§ Description of the task: Repeat the lines of the listing below exactly, starting at the line that contains "In Masix, devices" and running through the last line, both included, and only those.

· · · · ·

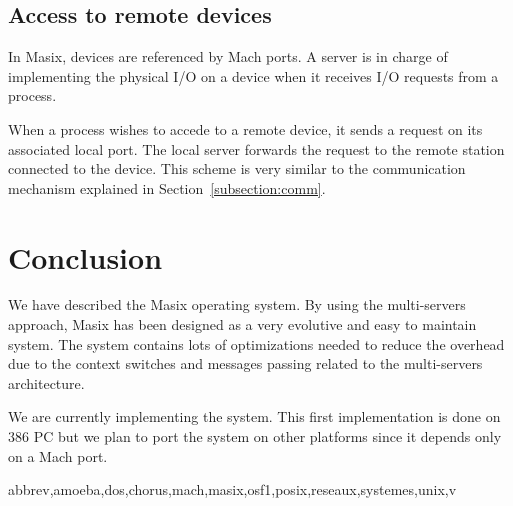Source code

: \subsection {Access to remote devices}

	In Masix, devices are referenced by Mach ports. A server is in charge
of implementing the physical I/O on a device when it receives I/O requests
from a process.

	When a process wishes to accede to a remote device, it sends a request
on its associated local port. The local server forwards the request to the
remote station connected to the device. This scheme is very similar to the
communication mechanism explained in Section~\ref {subsection:comm}.

\section {Conclusion}

	We have described the Masix operating system. By using the
multi-servers approach, Masix has been designed as a very evolutive and easy
to maintain system. The system contains lots of optimizations needed to
reduce the overhead due to the context switches and messages passing related
to the multi-servers architecture.

	We are currently implementing the system. This first implementation
is done on 386 PC but we plan to port the system on other platforms since it
depends only on a Mach port.

	 {abbrev,amoeba,dos,chorus,mach,masix,osf1,posix,reseaux,systemes,unix,v}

· · · · ·

§ Reply:
	In Masix, devices are referenced by Mach ports. A server is in charge
of implementing the physical I/O on a device when it receives I/O requests
from a process.

	When a process wishes to accede to a remote device, it sends a request
on its associated local port. The local server forwards the request to the
remote station connected to the device. This scheme is very similar to the
communication mechanism explained in Section~\ref {subsection:comm}.

\section {Conclusion}

	We have described the Masix operating system. By using the
multi-servers approach, Masix has been designed as a very evolutive and easy
to maintain system. The system contains lots of optimizations needed to
reduce the overhead due to the context switches and messages passing related
to the multi-servers architecture.

	We are currently implementing the system. This first implementation
is done on 386 PC but we plan to port the system on other platforms since it
depends only on a Mach port.

	 {abbrev,amoeba,dos,chorus,mach,masix,osf1,posix,reseaux,systemes,unix,v}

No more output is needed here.